Robert D. Kaplan writes in The Atlantic: 

  • “……….a leader like Modi demonstrates how the century can also go very wrong when charismatic politicians use modern electoral tactics and technology to create and exploit social divisions, and then pursue their political and economic goals with cold bureaucratic efficiency. And here is why Modi is so important: although he is not his party’s standard-bearer going into this spring’s national elections, his popularity and influence in the BJP mean that he could one day be governing the world’s largest democracy. 
  • Gujarat’s post on a frontier zone of the subcontinent exposed the state to repeated Muslim invasions. Some of the worst depredations came at the hands of the Turco-Persian ruler Mahmud of Ghazni, who swept down from eastern Afghanistan and in 1025 destroyed the seaside Hindu temple of Somnath. During a trip to India last fall, whenever I mentioned the events of 2002 to Hindu nationalists, they would lecture me about the crimes of Mahmud of Ghazni. For these Hindus, the past is alive, as if it happened yesterday. 
  • …….the spread of education made people aware of their own histories, supplying them with grievances that they never had before. “The Hindu poor are blissfully ignorant of Mahmud of Ghazni. It is the middle class that now knows this history,” explained one local human-rights worker. That is why Hindu nationalism is strongest not among the poor and uneducated, but among the professional classes: scientists, software engineers, lawyers, and so on. In the eyes of this new, right-wing cadre of middle- and upper-middle-class Hindus, India was a civilization before it was a state, and while the state has had to compromise with minorities, the civilization originally was unpolluted (purely Hindu, that is)—even if the truth is far more complex. 
  • At 5 p.m. sharp, I was ushered in. Modi sat behind a desk that looked over a long committee table. He wore traditional paijama pants and a long, elegant brown kurta—ironically, the traditional dress of India imported by the Mughals. A row of pens lined his pocket. Rimless glasses rested on his face. He had a clipped and distinguished salt-and-pepper beard. His was a handsome, welcoming visage. A small stack of documents lay in front of him. He thrust them at me before I even asked my first question. “I heard you were interested in development here, so here are your answers.” What he gave me was not the usual promotional brochures, but long lists of sourced statistics put together by an aide. Gujarat had experienced 10.2 percent annual GDP growth since 2002. It had eight new universities. In recent years, almost half the new jobs created in India were in Gujarat. The state ranked first in poverty alleviation, first in electricity generation. 
  • I have met Jimmy Carter, Bill Clinton, and both Bushes. At close range, Modi beats them all in charisma. Whenever he opened his mouth, he suddenly had real, mesmerizing presence. 
  • I wondered if Modi felt differently behind closed doors. By all accounts, after the riots, he manically dedicated himself to development, sleeping less than four hours every night, up at 5 a.m. to check his e-mail and read the local papers, visiting about 3,000 of the 7,000 villages in the state, and empowering the lowest reaches of its bureaucracy through his slogan, “Less government, more governance.” 
  • His words echoed through the empty room. “I have a toll-free number where callers hear my recorded voice and can make complaints against the government, and the relevant department must respond within a week.” 
  • These forces appear sufficiently grounded either to reject Modi at the national level or to contain his worst impulses as he moves—as many expect he will—from Gandhinagar to New Delhi. After all, the churches and bastions in Diu are ruins not because they represent an idea that failed but because they represent no idea at all, whereas India has been an idea since Gandhi’s Salt March in 1930. Either Modi will fit his managerial genius to the service of that idea, or he will stay where he is. Hindus elsewhere in India are less communal-minded than those in Gujarat, and that will be his dilemma”. 

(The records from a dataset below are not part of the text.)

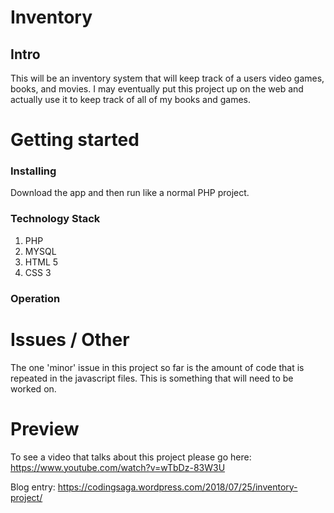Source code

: # Inventory
## Intro

This will be an inventory system that will keep track of a users video games, books, and movies. I may eventually put this project up on the web and actually use it to keep track of all of my books and games. 


# Getting started
### Installing

Download the app and then run like a normal PHP project. 

### Technology Stack

1. PHP 
2. MYSQL
3. HTML 5
4. CSS 3 

### Operation


# Issues / Other

The one 'minor' issue in this project so far is the amount of code that is repeated in the javascript files. This is something that will need to be worked on. 

# Preview

To see a video that talks about this project please go here: https://www.youtube.com/watch?v=wTbDz-83W3U

Blog entry: https://codingsaga.wordpress.com/2018/07/25/inventory-project/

article by Ashok V. Desai who writes:

  • “He has reduced the leakage of government revenue that goes all over India into enrichment of politicians and bureaucrats, and diverted it to building up Gujarat’s infrastructure. And out of his own necessity, he has publicized Gujarat’s good administration. Modi’s success is more due to Gujarat than the other way round. But he is an autocrat, and has used his autocratic powers to give Gujarat a considerable competitive advantage over other states. His intellectual equipment is limited, but he has concentrated it in a remarkable manner to rebrand Gujarat, to his own collateral benefit.”